I have heard that it is now possible to run a model estimating genetic and environmental effects with twin data that includes separate variables with binary and continuous (or ordinal?) coding.

I have been running a thresholds model with age and sex as covariates (which I will attach) and I would like to include the same behavioural measures from different data sets in the one model.

Two different scales have been used to collect this information (binary and continuousish), and I want to equate the A, C and E paths across datasets with the differing scales. I have been told this will necessitate the inclusion of a group for each dataset.

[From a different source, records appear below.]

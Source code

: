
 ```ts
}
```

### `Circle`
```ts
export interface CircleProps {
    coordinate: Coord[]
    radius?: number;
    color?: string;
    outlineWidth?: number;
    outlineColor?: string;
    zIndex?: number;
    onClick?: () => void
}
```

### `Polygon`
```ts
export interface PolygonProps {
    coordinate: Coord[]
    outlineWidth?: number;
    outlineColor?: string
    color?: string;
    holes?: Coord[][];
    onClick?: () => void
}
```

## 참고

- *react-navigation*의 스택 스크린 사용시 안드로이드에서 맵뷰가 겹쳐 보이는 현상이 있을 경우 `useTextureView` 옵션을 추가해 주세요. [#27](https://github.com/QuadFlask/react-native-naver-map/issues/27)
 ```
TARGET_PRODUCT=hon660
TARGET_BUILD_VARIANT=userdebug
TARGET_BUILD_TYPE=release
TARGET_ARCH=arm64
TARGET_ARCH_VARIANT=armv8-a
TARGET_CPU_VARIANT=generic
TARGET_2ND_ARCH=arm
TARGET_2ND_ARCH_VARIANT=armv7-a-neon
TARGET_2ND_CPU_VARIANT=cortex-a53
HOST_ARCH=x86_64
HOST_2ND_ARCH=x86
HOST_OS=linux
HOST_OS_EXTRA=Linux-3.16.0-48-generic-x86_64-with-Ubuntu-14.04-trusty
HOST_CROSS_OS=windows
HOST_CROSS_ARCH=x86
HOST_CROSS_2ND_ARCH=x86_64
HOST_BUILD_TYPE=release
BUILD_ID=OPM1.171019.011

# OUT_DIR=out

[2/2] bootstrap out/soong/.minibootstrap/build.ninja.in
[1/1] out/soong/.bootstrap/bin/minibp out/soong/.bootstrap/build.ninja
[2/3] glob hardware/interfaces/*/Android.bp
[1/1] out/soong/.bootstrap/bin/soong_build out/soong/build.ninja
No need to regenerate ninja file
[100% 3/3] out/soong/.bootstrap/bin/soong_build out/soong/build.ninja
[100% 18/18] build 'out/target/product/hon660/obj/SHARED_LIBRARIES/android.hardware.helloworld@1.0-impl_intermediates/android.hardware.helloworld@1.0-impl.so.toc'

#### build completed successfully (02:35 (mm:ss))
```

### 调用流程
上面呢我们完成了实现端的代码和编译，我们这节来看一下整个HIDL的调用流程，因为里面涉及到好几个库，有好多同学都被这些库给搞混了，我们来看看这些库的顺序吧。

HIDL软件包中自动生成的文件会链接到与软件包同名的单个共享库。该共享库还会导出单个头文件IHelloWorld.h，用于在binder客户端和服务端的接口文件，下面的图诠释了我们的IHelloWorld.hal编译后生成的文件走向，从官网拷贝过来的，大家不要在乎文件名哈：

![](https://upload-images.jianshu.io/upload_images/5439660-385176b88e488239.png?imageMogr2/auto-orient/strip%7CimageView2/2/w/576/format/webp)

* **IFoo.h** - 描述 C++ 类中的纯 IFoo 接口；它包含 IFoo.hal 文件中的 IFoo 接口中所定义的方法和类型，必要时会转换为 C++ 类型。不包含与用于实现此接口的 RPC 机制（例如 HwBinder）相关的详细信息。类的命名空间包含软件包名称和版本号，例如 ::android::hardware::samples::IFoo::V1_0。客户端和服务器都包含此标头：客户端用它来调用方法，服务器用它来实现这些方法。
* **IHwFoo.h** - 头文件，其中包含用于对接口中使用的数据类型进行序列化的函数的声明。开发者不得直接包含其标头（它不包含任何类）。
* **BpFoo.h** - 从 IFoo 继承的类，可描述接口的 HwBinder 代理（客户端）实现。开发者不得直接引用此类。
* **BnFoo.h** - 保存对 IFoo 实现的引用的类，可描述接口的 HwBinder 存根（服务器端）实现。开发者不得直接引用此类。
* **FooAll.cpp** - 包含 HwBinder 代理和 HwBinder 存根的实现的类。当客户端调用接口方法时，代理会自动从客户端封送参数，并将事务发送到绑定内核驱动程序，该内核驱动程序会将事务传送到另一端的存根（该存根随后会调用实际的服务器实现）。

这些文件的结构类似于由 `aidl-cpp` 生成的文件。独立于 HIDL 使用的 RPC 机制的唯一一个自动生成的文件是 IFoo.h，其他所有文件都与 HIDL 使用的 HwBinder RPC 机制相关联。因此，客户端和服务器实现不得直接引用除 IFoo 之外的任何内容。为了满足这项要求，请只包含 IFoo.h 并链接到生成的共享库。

But I am also unsure how to do this.

Is this possible and can you help? - and forgive me if I am missing some important technical detail.

Best wishes
Jane

Replied on Thu, 12/08/2011 - 21:24
Picture of user. neale Joined: 07/31/2009

Jane

Since the scales are different, there is likely to be differences in mean and variance between the two. Possibly, what you want to know is whether the proportions of A C and E are the same for the two scales?

The approach you take depends on whether the two scales were obtained from the same or different pairs of twins (i.e. the same sample for both scales or different samples). In the former case, you would not increase the number of groups, but make a multivariate model. In the latter - different samples - case you would add groups. Equating the proportions of variance could be done at least two ways. The simplest would be to use algebras to compute, e.g., A/(A+C+E) for the two measures, and to add a non-linear constraint that equates the two (all three could be cbind()'ed on each side of the ==, but since they are proportions, two would be sufficient). In the case of measures on the same sample, you would set up a multivariate analysis (say with a Cholesky model) and equate the two diagonal elements of the (now 2x2) A/(A+C+E) matrix and the C/(A+C+E) matrix. Extracting the elements from the diagonal could be done with A[1,1] type notation, so you might try A[1,1]/(A[1,1]+C[1,1}+E[1,1] == A[2,2]/(A[2,2]+C[2,2]+E[2,2]. I think. If it doesn't work then, well then we'll learn something making it do so :).

HTH
Mike

Replied on Sat, 12/10/2011 - 03:26
Picture of user. ebejer Joined: 03/18/2010

In reply to by neale

I am using data from two separate samples so I need to include separate calculation groups. And I do want to compare the genetic and environmental effects across the approximately same variables in the two samples. One variable represents a normal distribution (continuous) and the other is represented with a binary code.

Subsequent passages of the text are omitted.